Breed - Royal Python
Morph - Spide, Piebald, Pastel etc etc

Breed - Leopard Gecko
Morph - Snow, Enigma, Albino etc etc

Does this help?


----------



## Tarron (May 30, 2010)

not sure I agree with that Fraser

Species and Breed are different.

For instance, the species Canis lupus familiaris has hundreds of breeds. Different breeds come in different varieties (morphs)

I think breed is a fairly loose term that only really works with some of the most domesticated species where they have become so far domesticated that shapes and size vary massively from the donor species. Whereas morphs are generally naturally occuring (though artificially selected) phenotypical differences (Scale size, colour, etc)


----------



## Reece S19 (Aug 21, 2017)

I'm a little confused with I he term species, say for instance I had a ball python is the species:ball python or is the species snake or neither?


----------



## Tarron (May 30, 2010)

Reece S19 said:


> I'm a little confused with I he term species, say for instance I had a ball python is the species:ball python or is the species snake or neither?

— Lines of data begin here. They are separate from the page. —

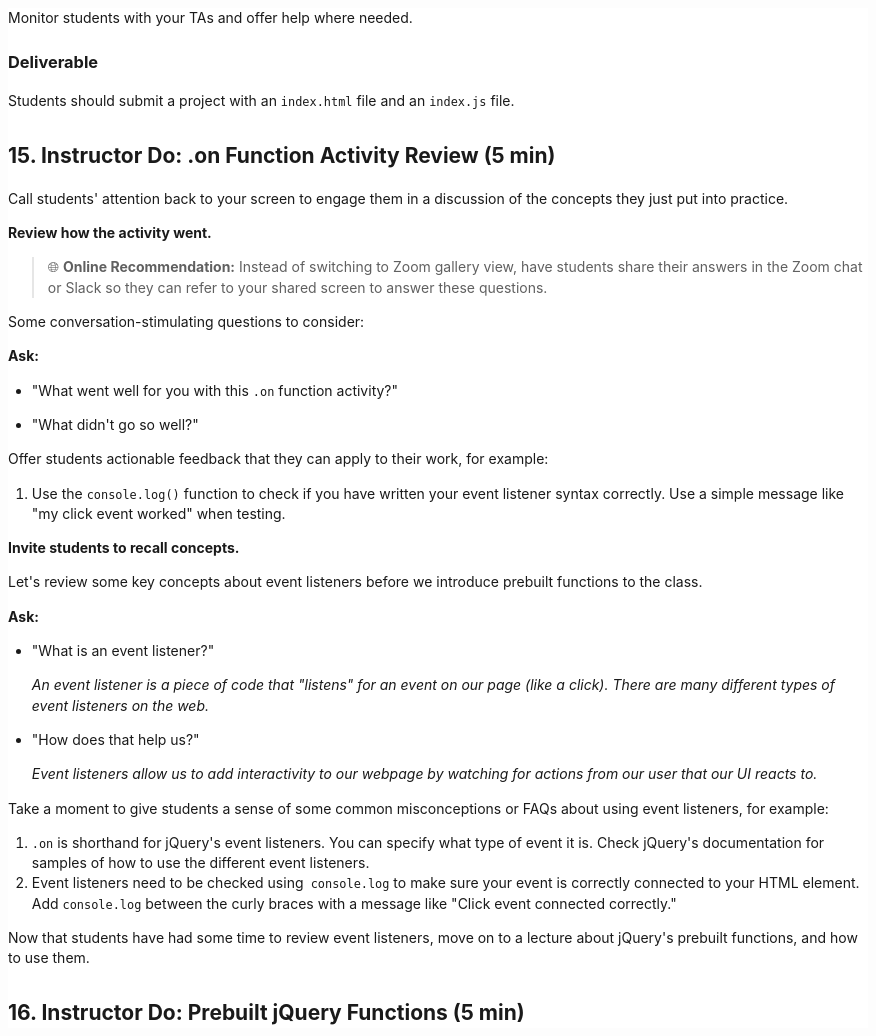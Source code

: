 Monitor students with your TAs and offer help where needed. 

### Deliverable

Students should submit a project with an `index.html` file and an `index.js` file.

## 15. Instructor Do: .on Function Activity Review (5 min)

Call students' attention back to your screen to engage them in a discussion of the concepts they just put into practice.

**Review how the activity went.**

> :globe_with_meridians: **Online Recommendation:** Instead of switching to Zoom gallery view, have students share their answers in the Zoom chat or Slack so they can refer to your shared screen to answer these questions.

Some conversation-stimulating questions to consider:

**Ask:**

- "What went well for you with this `.on` function activity?"

- "What didn't go so well?"

Offer students actionable feedback that they can apply to their work, for example:
1. Use the `console.log()` function to check if you have written your event listener syntax correctly. Use a simple message like "my click event worked" when testing.

**Invite students to recall concepts.**

Let's review some key concepts about event listeners before we introduce prebuilt functions to the class.

**Ask:**

- "What is an event listener?"

	_An event listener is a piece of code that "listens" for an event on our page (like a click). There are many different types of event listeners on the web._

- "How does that help us?"

	_Event listeners allow us to add interactivity to our webpage by watching for actions from our user that our UI reacts to._

Take a moment to give students a sense of some common misconceptions or FAQs about using event listeners, for example:
1. `.on` is shorthand for jQuery's event listeners. You can specify what type of event it is. Check jQuery's documentation for samples of how to use the different event listeners.
2. Event listeners need to be checked using` console.log` to make sure your event is correctly connected to your HTML element. Add `console.log` between the curly braces with a message like "Click event connected correctly."

Now that students have had some time to review event listeners, move on to a lecture about jQuery's prebuilt functions, and how to use them.

## 16. Instructor Do: Prebuilt jQuery Functions (5 min)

The species is Ball Python (Python regius)

Snake is a common term for the sub order Serpentes


----------



## Reece S19 (Aug 21, 2017)

So would these be examples of species? Crested gecko, leopard gecko and corn snake


----------



## Tarron (May 30, 2010)

Basically it goes like this

Kingdom - Animalia - Animals
Phylum - Chordata - Vertebrates
Class - Reptilia - Reptiles
Order - Squamata - Lizards and Snakes
Sub Order - Serpentes - Snakes
Family - Pythonidae - African, Asian and Australasian Pythons
Genus - Python - African and Asian Pythons
Species - regius - Royal Python (Python regius, Shaw 1802)
Breed - Applicable to domesticated species only and not a taxonomic rank
Morph - Colour variant of a species and also not a taxonomic rank

There isn't always full agreement on the lists, things change constantly.


----------



## ian14 (Jan 2, 2008)

Reece S19 said:


> So would these be examples of species? Crested gecko, leopard gecko and corn snake


You've got it! All three are species.


----------



## Central Scotland Reptiles (Nov 23, 2008)

I don't disagree with you Tarron I was just trying tailor my answer to the person(s) asking the question (no disrespect to the original poster) by keeping things simple in the first instance. 

If I was holding a Royal Python and someone asked what breed of snake is that? my answer would be the same as if I was asked what species of snake is that? 

So yes, athough it isn't technically correct - it does answer the question sufficently for the person asking in my opinion.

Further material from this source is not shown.